Currently there are no established biomarkers that physicians can use to assess the severity of MS, or to select the best course of treatment for each individual patient.

However, recent studies have suggested the levels of NfL — a protein normally released by nerve cells upon injury — in the patients’ blood serum are correlated with MS activity, indicating NfL possibly may be used “as a surrogate for disease severity, recent disease activity and treatment response,” the team wrote.

To investigate the value of NfL as a prognostic biomarker of MS, researchers at the University of Ottawa in Canada reviewed the medical records of 67 patients who had their serum NfL levels measured at an early phase of the disease (near onset), and correlated these findings with their long-term clinical outcomes.

All patients included in the study provided blood samples within five years of experiencing their first MS symptoms, and all were followed for more than 15 years (median follow-up of 18.9 years).

Serum NfL levels were measured in patient blood samples, as well as in samples taken from 37 individuals of the same age and sex who did not have MS (control group). Statistical analyses were used to identify possible relationships between serum NfL levels and patients’ long-term clinical outcomes.

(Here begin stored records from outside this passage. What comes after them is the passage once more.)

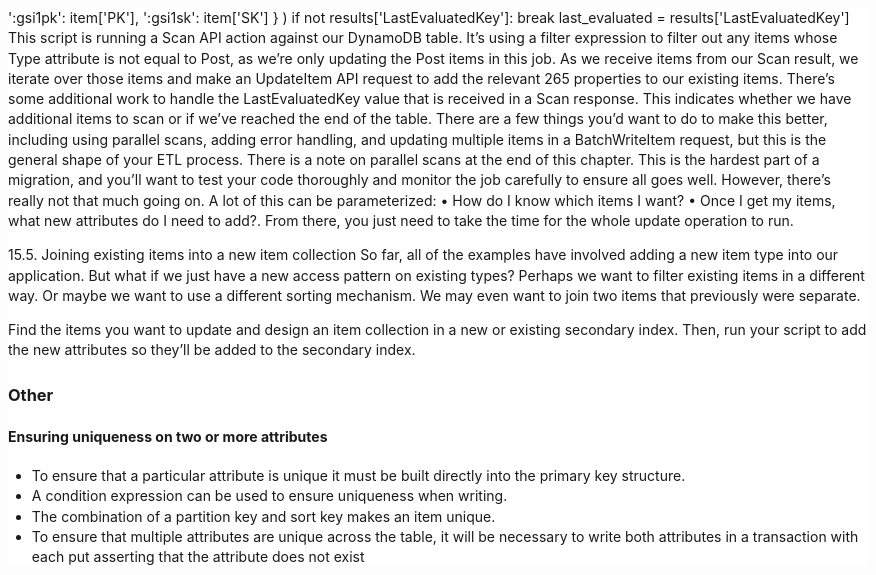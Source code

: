   ':gsi1pk': item['PK'],
  ':gsi1sk': item['SK']
  }
  )
  if not results['LastEvaluatedKey']:
  break
  last_evaluated = results['LastEvaluatedKey']
This script is running a Scan API action against our DynamoDB
table. It’s using a filter expression to filter out any items whose Type
attribute is not equal to Post, as we’re only updating the Post items
in this job.
As we receive items from our Scan result, we iterate over those
items and make an UpdateItem API request to add the relevant
265
properties to our existing items.
There’s some additional work to handle the LastEvaluatedKey
value that is received in a Scan response. This indicates whether we
have additional items to scan or if we’ve reached the end of the
table.
There are a few things you’d want to do to make this better,
including using parallel scans, adding error handling, and updating
multiple items in a BatchWriteItem request, but this is the general
shape of your ETL process. There is a note on parallel scans at the
end of this chapter.
This is the hardest part of a migration, and you’ll want to test your
code thoroughly and monitor the job carefully to ensure all goes
well. However, there’s really not that much going on. A lot of this
can be parameterized:
• How do I know which items I want?
• Once I get my items, what new attributes do I need to add?.
From there, you just need to take the time for the whole update
operation to run.

15.5. Joining existing items into a new
item collection
So far, all of the examples have involved adding a new item type
into our application. But what if we just have a new access pattern
on existing types? Perhaps we want to filter existing items in a
different way. Or maybe we want to use a different sorting
mechanism. We may even want to join two items that previously
were separate.

Find the items you
want to update and design an item collection in a new or existing
secondary index. Then, run your script to add the new attributes so
they’ll be added to the secondary index.

### Other

#### Ensuring uniqueness on two or more attributes
- To ensure that a particular attribute is unique it must be built directly into the primary key structure.
- A condition expression can be used to ensure uniqueness when writing.
- The combination of a partition key and sort key makes an item unique.
- To ensure that multiple attributes are unique across the table, it will be necessary to write both attributes in a transaction with each put asserting that the attribute does not exist 
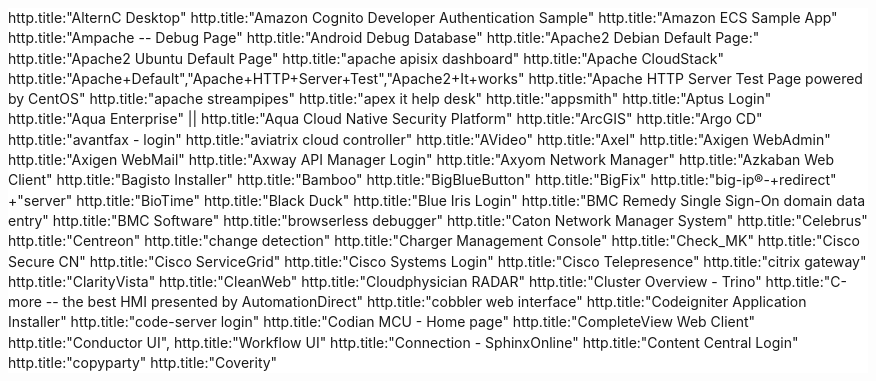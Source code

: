 http.title:"AlternC Desktop"
http.title:"Amazon Cognito Developer Authentication Sample"
http.title:"Amazon ECS Sample App"
http.title:"Ampache -- Debug Page"
http.title:"Android Debug Database"
http.title:"Apache2 Debian Default Page:"
http.title:"Apache2 Ubuntu Default Page"
http.title:"apache apisix dashboard"
http.title:"Apache CloudStack"
http.title:"Apache+Default","Apache+HTTP+Server+Test","Apache2+It+works"
http.title:"Apache HTTP Server Test Page powered by CentOS"
http.title:"apache streampipes"
http.title:"apex it help desk"
http.title:"appsmith"
http.title:"Aptus Login"
http.title:"Aqua Enterprise" || http.title:"Aqua Cloud Native Security Platform"
http.title:"ArcGIS"
http.title:"Argo CD"
http.title:"avantfax - login"
http.title:"aviatrix cloud controller"
http.title:"AVideo"
http.title:"Axel"
http.title:"Axigen WebAdmin"
http.title:"Axigen WebMail"
http.title:"Axway API Manager Login"
http.title:"Axyom Network Manager"
http.title:"Azkaban Web Client"
http.title:"Bagisto Installer"
http.title:"Bamboo"
http.title:"BigBlueButton"
http.title:"BigFix"
http.title:"big-ip&reg;-+redirect" +"server"
http.title:"BioTime"
http.title:"Black Duck"
http.title:"Blue Iris Login"
http.title:"BMC Remedy Single Sign-On domain data entry"
http.title:"BMC Software"
http.title:"browserless debugger"
http.title:"Caton Network Manager System"
http.title:"Celebrus"
http.title:"Centreon"
http.title:"change detection"
http.title:"Charger Management Console"
http.title:"Check_MK"
http.title:"Cisco Secure CN"
http.title:"Cisco ServiceGrid"
http.title:"Cisco Systems Login"
http.title:"Cisco Telepresence"
http.title:"citrix gateway"
http.title:"ClarityVista"
http.title:"CleanWeb"
http.title:"Cloudphysician RADAR"
http.title:"Cluster Overview - Trino"
http.title:"C-more -- the best HMI presented by AutomationDirect"
http.title:"cobbler web interface"
http.title:"Codeigniter Application Installer"
http.title:"code-server login"
http.title:"Codian MCU - Home page"
http.title:"CompleteView Web Client"
http.title:"Conductor UI", http.title:"Workflow UI"
http.title:"Connection - SphinxOnline"
http.title:"Content Central Login"
http.title:"copyparty"
http.title:"Coverity"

At baseline, MS patients had a median serum NfL level of 10.1 picograms per millilitre (pg/mL), which was 38.5% higher than that seen in individuals without the disease (7.26 pg/mL).

Statistical analyses indicated that patients whose serum NfL levels were lower than 7.62 pg/mL were 4.3-times less likely to experience severe disability (EDSS score of 4 or higher), and 7.1-times less likely to develop a progressive form of the disease.

Conversely, in those whose serum NfL levels were higher than 13.2 pg/mL, MS progressed much more rapidly, with EDSS scores increasing on average 0.16 points per year. (The higher the EDSS score, the greater the patient’s disability). These findings held true even after investigators adjusted data to take into account patients’ age, sex, and use of disease-modifying therapies.

“This study demonstrates that baseline sNfL is associated with long term clinical disease progression. sNfL may be a sensitive marker of subsequent poor clinical outcomes,” researchers wrote. “We found that serum NfL cutoff of 7.62 pg/mL was the discriminator of future disease progression.”

According to the team, “one day, multimodal prognostic indices including clinical, MRI and serological data (such as NfL …) may assist in the identification of high-risk patients who may benefit the most from early aggressive therapies. Conversely, patients identified as having a very good prognosis may not require treatment at all, or will choose the safest and more modestly effective treatments.”